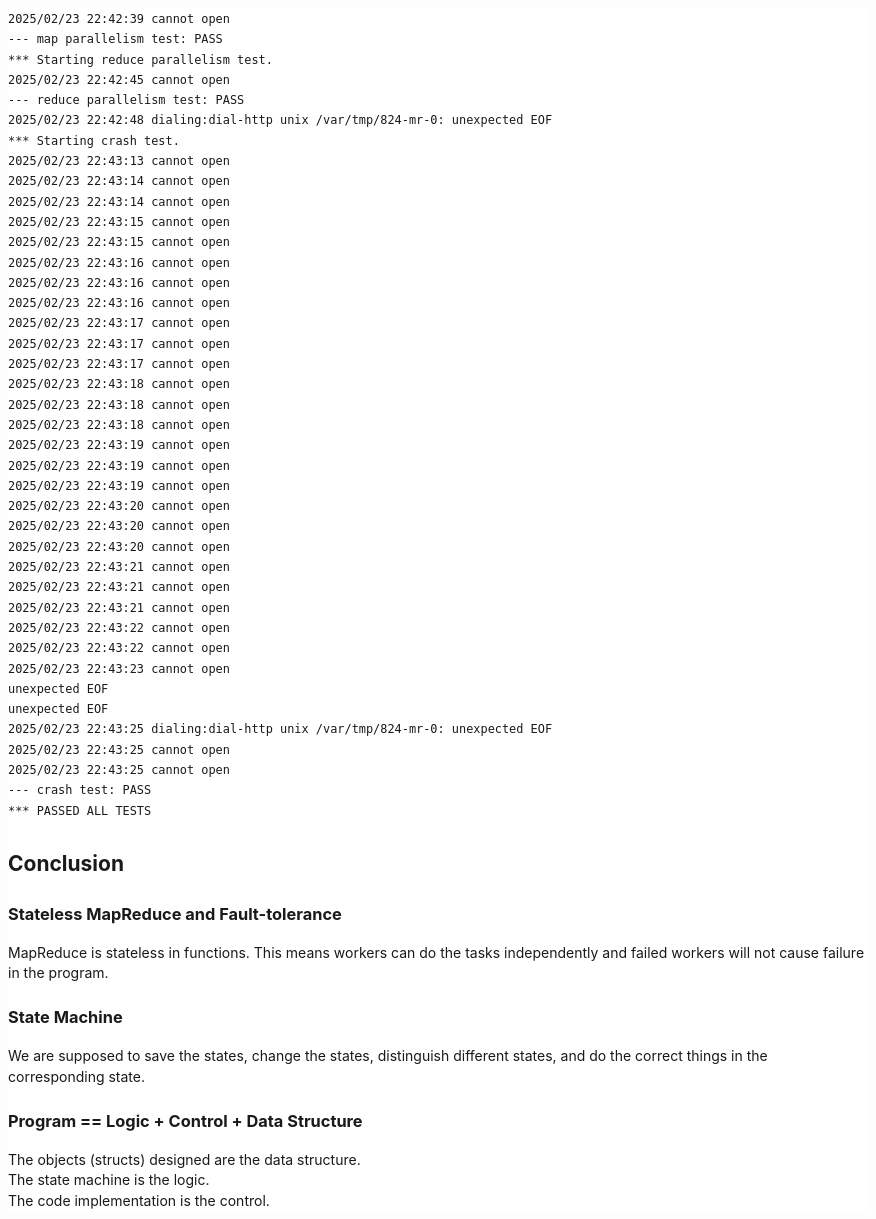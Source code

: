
 ```bash
2025/02/23 22:42:39 cannot open 
--- map parallelism test: PASS
*** Starting reduce parallelism test.
2025/02/23 22:42:45 cannot open 
--- reduce parallelism test: PASS
2025/02/23 22:42:48 dialing:dial-http unix /var/tmp/824-mr-0: unexpected EOF
*** Starting crash test.
2025/02/23 22:43:13 cannot open 
2025/02/23 22:43:14 cannot open 
2025/02/23 22:43:14 cannot open 
2025/02/23 22:43:15 cannot open 
2025/02/23 22:43:15 cannot open 
2025/02/23 22:43:16 cannot open 
2025/02/23 22:43:16 cannot open 
2025/02/23 22:43:16 cannot open 
2025/02/23 22:43:17 cannot open 
2025/02/23 22:43:17 cannot open 
2025/02/23 22:43:17 cannot open 
2025/02/23 22:43:18 cannot open 
2025/02/23 22:43:18 cannot open 
2025/02/23 22:43:18 cannot open 
2025/02/23 22:43:19 cannot open 
2025/02/23 22:43:19 cannot open 
2025/02/23 22:43:19 cannot open 
2025/02/23 22:43:20 cannot open 
2025/02/23 22:43:20 cannot open 
2025/02/23 22:43:20 cannot open 
2025/02/23 22:43:21 cannot open 
2025/02/23 22:43:21 cannot open 
2025/02/23 22:43:21 cannot open 
2025/02/23 22:43:22 cannot open 
2025/02/23 22:43:22 cannot open 
2025/02/23 22:43:23 cannot open 
unexpected EOF
unexpected EOF
2025/02/23 22:43:25 dialing:dial-http unix /var/tmp/824-mr-0: unexpected EOF
2025/02/23 22:43:25 cannot open 
2025/02/23 22:43:25 cannot open 
--- crash test: PASS
*** PASSED ALL TESTS
```

## Conclusion
### Stateless MapReduce and Fault-tolerance
MapReduce is stateless in functions. This means workers can do the tasks independently and failed workers will not cause failure in the program.  

### State Machine
We are supposed to save the states, change the states, distinguish different states, and do the correct things in the corresponding state.  

### Program == Logic + Control + Data Structure
The objects (structs) designed are the data structure.  
The state machine is the logic.  
The code implementation is the control.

» Task requirements
Display each line of the data where "crash" occurs.

» Result
*** Starting crash test.
--- crash test: PASS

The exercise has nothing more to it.